It’s still early in the flu season, but influenza is hitting hard early. More than 7,000 cases have been confirmed in the United States, which is more than double that of this time last year, according to CDC data. Canadian experts are also expecting a nasty flu season as they report a number of strains already circulating the country.
If Australia’s flu season (ending in August) was any indication of what North America will experience, it will likely keep getting worse. Australia had more than 93,000 confirmed cases and twice the number of deaths compared to 2016-17. To make things worse, Australia’s vaccine – the same composition as the United States’, was only effective in around 10% of cases.

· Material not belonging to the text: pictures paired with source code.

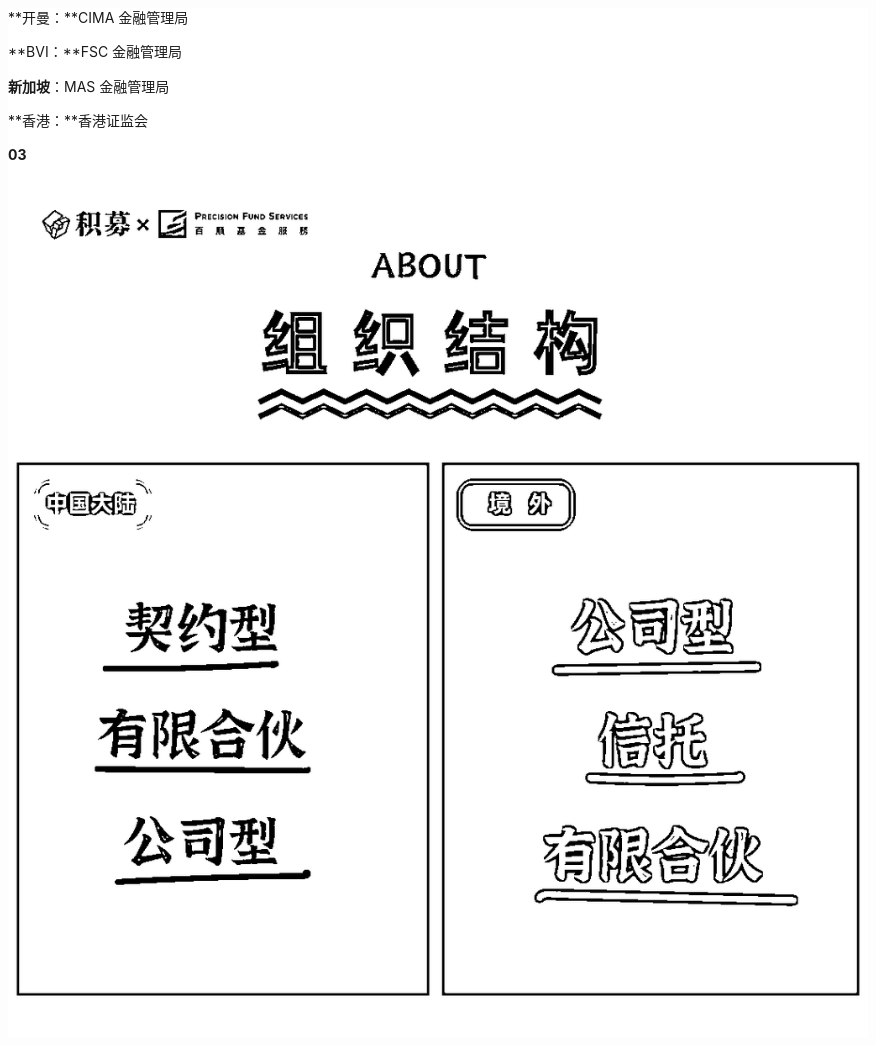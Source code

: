 **开曼：**CIMA 金融管理局

**BVI：**FSC 金融管理局

**新加坡**：MAS 金融管理局

**香港：**香港证监会

**03**

![](img/200467b999aca7c3b696f51193208d5b.png)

According to the CDC, the flu has caused between 9.2 and 35.6 million illnesses in the US each year since 201 and leads to the deaths of between 12,000 and 56,000 annually. The elderly and the very young are the most susceptible to these deadly complications of the flu. Despite the low effectiveness of the flu vaccine, experts are pleading for everyone to get it – even if you don’t think you’re at risk.
The flu vaccine may not protect everyone from getting a flu strain, but it does reduce the amount of virus that a person will potentially spread to others. This is especially important if you have contact with a vulnerable population, such as children, the elderly, or those with chronic health problems.
Besides the flu shot, you can take a few additional steps to protect you and your family from the flu. Wash your hands thoroughly and often, avoid contact with those who are sick, cover your mouth and nose, and disinfect your home.